**Exercise requirements**.
All lines with the word "Radion" must be pulled from the entries below.
[Start of section]
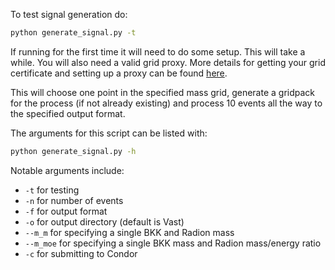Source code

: To test signal generation do:
```bash
python generate_signal.py -t
```
If running for the first time it will need to do some setup. This will take a while. You will also need a valid grid proxy. More details for getting your grid certificate and setting up a proxy can be found [here](https://twiki.cern.ch/twiki/bin/view/CMSPublic/WorkBookStartingGrid#ObtainingCert).

This will choose one point in the specified mass grid, generate a gridpack for the process (if not already existing) and process 10 events all the way to the specified output format.

The arguments for this script can be listed with:
```bash
python generate_signal.py -h
```

Notable arguments include:
- `-t` for testing
- `-n` for number of events
- `-f` for output format
- `-o` for output directory (default is Vast)
- `--m_m` for specifying a single BKK and Radion mass
- `--m_moe` for specifying a single BKK mass and Radion mass/energy ratio
- `-c` for submitting to Condor
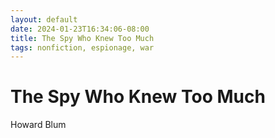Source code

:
 ```yaml
---
layout: default
date: 2024-01-23T16:34:06-08:00
title: The Spy Who Knew Too Much
tags: nonfiction, espionage, war
---
```


# The Spy Who Knew Too Much

Howard Blum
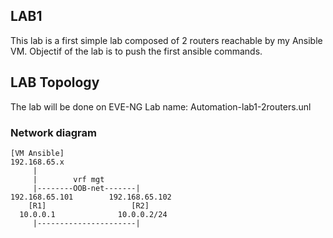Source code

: ## LAB1
This lab is a first simple lab composed of 2 routers reachable by my Ansible VM.
Objectif of the lab is to push the first ansible commands.

## LAB Topology
The lab will be done on EVE-NG
Lab name: Automation-lab1-2routers.unl

### Network diagram
```
[VM Ansible]
192.168.65.x
     |
     |        vrf mgt
     |--------OOB-net-------|
192.168.65.101        192.168.65.102
    [R1]                   [R2]
  10.0.0.1              10.0.0.2/24
     |----------------------|
```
[End of section]
**Result below**.
- `--m_m` for specifying a single BKK and Radion mass
- `--m_moe` for specifying a single BKK mass and Radion mass/energy ratio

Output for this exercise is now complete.